Achieving smooth curves in scanline image generation

Kragen Javier Sitaker, 2013-05-17 (1 minute)

I was thinking about chasing-the-beam-style raster-generation software in low memory, and how to achieve smooth curves.

Suppose you want to rasterize some kind of shape. You can approximate the border of the shape in a number of different ways: a polygon, a Bézier spline, etc. One particularly interesting way, to me, is as a tilewise polynomial.

Suppose you have divided your screen up into tiles of 256×256 pixels. The screen I'm looking at at the moment is 1024×600, so it would need four such tiles horizontally and three vertically, for a total of twelve. But coordinates within each tile are only 8 bits per coordinate, which means that you can do parallel computations over 16 tiles using SSE instructions.

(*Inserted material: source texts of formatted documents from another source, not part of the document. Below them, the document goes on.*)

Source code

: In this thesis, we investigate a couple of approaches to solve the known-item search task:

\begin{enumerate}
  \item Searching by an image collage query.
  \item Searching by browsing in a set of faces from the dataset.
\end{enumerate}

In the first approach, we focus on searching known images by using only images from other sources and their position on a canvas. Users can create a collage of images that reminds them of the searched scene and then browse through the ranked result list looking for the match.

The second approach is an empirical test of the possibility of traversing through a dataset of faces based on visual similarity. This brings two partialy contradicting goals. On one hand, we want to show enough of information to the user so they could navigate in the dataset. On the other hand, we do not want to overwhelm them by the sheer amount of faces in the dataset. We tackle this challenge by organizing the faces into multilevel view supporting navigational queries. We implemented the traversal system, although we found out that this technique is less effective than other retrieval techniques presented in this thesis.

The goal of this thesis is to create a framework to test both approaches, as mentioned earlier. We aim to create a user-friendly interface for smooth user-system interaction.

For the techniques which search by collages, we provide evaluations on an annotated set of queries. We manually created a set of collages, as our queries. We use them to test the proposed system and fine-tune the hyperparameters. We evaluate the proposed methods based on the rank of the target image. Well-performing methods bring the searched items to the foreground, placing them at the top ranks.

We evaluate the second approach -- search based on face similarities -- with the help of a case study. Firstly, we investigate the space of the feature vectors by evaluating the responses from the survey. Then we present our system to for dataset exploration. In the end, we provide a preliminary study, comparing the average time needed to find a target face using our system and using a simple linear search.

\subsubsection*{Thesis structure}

Suppose you decide to represent the shape's border within a given tile as a polynomial, either for the horizontal axis in terms of the vertical or vice versa, along with limits. What degree of polynomial do you need?

Clearly if the shape border is of arbitrary complexity you need a degree-256 polynomial. But if you just want to hit three points in the tile, you only need a degree-2 polynomial. And if you need two points with specific derivatives — say, the top and bottom of the tile — you can do that with a degree-3 polynomial.